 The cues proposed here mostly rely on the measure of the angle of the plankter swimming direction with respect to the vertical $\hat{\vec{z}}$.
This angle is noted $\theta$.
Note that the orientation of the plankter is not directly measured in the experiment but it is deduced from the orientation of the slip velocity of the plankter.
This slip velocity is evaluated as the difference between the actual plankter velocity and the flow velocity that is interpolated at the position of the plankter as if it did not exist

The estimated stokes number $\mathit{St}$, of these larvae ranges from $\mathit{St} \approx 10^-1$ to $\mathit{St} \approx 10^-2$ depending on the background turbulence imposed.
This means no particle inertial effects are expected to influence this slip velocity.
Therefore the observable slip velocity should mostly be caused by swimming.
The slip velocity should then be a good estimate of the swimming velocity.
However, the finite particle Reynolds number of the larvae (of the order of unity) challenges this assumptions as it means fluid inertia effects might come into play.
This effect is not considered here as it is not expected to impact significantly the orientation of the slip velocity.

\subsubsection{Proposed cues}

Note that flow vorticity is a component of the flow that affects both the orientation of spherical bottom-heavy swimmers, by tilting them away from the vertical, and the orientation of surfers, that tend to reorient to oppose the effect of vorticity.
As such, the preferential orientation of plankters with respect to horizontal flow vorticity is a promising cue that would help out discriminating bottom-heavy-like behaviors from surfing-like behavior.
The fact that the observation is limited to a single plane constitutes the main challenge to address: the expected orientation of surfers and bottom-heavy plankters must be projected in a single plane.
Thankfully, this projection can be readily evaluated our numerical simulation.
:::
The reply should hold only the lines from the first line of the listing above through the line with "Note that the", each copied exactly.

» **Task response**
 The cues proposed here mostly rely on the measure of the angle of the plankter swimming direction with respect to the vertical $\hat{\vec{z}}$.
This angle is noted $\theta$.
Note that the orientation of the plankter is not directly measured in the experiment but it is deduced from the orientation of the slip velocity of the plankter.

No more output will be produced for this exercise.